→ **ACTIVITY**: The response should hold each line from the entries below where "textbf" is found.

→ **DATA LISTING**:
════════════════
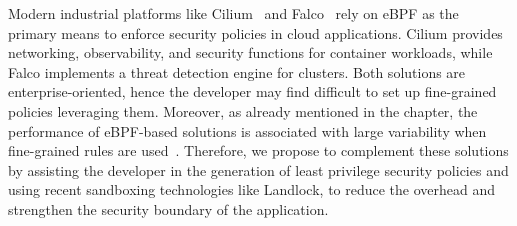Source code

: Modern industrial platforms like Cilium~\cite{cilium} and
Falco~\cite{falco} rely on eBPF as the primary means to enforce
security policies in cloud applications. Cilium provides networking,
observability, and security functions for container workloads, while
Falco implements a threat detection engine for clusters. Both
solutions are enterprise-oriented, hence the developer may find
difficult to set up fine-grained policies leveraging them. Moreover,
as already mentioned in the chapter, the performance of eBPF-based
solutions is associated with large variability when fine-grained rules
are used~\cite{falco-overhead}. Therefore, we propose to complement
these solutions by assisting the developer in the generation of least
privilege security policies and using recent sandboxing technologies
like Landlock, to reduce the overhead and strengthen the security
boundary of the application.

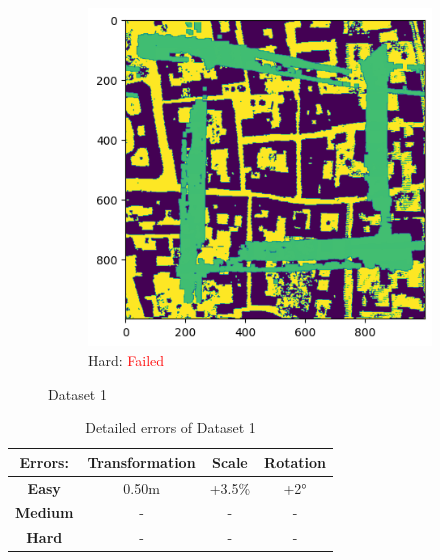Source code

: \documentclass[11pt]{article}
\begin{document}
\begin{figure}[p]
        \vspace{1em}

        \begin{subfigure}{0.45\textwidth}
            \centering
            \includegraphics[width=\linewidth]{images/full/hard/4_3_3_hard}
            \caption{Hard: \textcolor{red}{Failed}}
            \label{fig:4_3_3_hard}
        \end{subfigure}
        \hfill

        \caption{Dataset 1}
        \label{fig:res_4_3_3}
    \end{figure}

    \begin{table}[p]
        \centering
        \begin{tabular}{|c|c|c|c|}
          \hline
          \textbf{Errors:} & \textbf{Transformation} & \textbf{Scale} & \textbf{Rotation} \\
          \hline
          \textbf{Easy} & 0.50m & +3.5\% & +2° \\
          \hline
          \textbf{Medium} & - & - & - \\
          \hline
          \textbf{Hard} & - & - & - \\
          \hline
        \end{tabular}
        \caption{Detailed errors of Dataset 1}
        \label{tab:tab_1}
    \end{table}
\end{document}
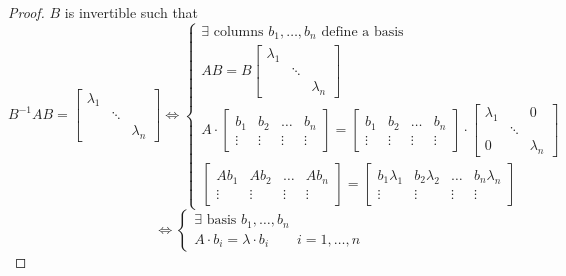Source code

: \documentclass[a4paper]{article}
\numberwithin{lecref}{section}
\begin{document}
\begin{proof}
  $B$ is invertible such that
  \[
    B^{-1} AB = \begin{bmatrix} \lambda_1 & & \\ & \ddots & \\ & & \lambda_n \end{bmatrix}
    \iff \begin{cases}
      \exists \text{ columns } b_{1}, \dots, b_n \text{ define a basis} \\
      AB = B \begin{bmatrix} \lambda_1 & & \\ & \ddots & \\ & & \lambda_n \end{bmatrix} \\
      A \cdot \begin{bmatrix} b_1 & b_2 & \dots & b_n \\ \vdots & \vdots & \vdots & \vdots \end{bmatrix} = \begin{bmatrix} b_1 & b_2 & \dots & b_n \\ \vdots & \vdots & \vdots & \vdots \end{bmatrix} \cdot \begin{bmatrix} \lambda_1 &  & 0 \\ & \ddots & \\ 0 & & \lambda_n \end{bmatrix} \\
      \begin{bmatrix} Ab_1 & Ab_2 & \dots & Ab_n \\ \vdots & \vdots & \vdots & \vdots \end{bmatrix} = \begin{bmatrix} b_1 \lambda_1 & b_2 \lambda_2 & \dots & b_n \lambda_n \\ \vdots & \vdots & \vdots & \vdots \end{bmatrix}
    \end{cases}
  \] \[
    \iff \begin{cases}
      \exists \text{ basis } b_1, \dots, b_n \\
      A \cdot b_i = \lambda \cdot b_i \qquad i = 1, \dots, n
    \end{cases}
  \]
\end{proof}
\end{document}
════════════════
→ **WRITTEN REPLY**:
          \textbf{Errors:} & \textbf{Transformation} & \textbf{Scale} & \textbf{Rotation} \\
          \textbf{Easy} & 0.50m & +3.5\% & +2° \\
          \textbf{Medium} & - & - & - \\
          \textbf{Hard} & - & - & - \\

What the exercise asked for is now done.